Scooby also posted this

Green cleaner is primarily made up of sodium lareth sulfate and soybean oil which would be easy enough to remove it from an extract solution with the addition of potassium hydroxide to react with the soy ran oil followed by mixing with attapulgite clay for subsequent filtration.

I don’t know if I am following this correctly, but it sounds like: dissolve oleo in non polar solvent and do a brine wash with a high enough pH to saponify the vegetable/petroleum oil?

So then I searched saponify and found the following from @Future and @Photon_noir:

These triglycerides, we can saponify them with alkali and wash them out when doing a saline scrub, right?

@Future Nah, saponification is probably something you want to avoid, since that would cause your cannabinoids to be micelle-soluble in polar solvents like water… and conditions that caustic should be avoided for other chemical reasons.

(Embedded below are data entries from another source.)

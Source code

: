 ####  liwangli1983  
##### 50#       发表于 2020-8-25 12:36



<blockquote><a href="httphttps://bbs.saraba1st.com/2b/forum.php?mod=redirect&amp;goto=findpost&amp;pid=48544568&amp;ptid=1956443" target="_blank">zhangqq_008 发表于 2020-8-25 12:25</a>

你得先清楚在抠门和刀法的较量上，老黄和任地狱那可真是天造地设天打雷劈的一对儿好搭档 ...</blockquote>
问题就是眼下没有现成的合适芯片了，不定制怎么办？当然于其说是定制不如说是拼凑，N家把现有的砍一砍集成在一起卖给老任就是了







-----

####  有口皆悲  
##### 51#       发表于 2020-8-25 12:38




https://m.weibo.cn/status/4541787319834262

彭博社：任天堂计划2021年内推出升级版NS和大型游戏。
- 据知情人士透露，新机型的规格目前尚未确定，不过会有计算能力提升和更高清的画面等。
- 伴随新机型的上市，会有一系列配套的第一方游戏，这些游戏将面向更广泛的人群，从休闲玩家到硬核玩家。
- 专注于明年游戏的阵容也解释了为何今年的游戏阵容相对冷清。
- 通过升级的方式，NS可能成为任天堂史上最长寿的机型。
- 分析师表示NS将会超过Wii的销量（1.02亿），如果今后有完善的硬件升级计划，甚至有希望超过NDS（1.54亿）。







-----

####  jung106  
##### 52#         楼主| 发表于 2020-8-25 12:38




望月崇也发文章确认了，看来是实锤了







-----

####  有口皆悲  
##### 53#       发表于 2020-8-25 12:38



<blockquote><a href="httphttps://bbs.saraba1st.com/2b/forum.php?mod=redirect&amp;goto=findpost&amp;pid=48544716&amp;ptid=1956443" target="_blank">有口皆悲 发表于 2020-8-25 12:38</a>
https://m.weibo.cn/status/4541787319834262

The above leads me to believe a high pH brine wash is not the right tool for the job.

I also found these bits of gold from Photon referencing MgO in response to a question posted by Square Root:

I have not left it in for any WFE processes. It can be partitioned into water from non-polar solution of the crude, which also helps saponify and wash out vegetable oils… oops! I let another hint slip! :wink:

Understand that saponification is the creation of soap, a strong emulsifying agent, from fatty acids. That means partitioning non-polar resin solution with water can cause issues with the partition. It helps to use fairly briny salt water for the first wash or two.

Also know that the heat processing of the oleoresin causes oils to break down into smaller chains of more similar sizes. This actually could be beneficial,sincethe soaps would be more water soluble and less non-polar (cannabinoids, but not necessarily the solvent) emulsifying.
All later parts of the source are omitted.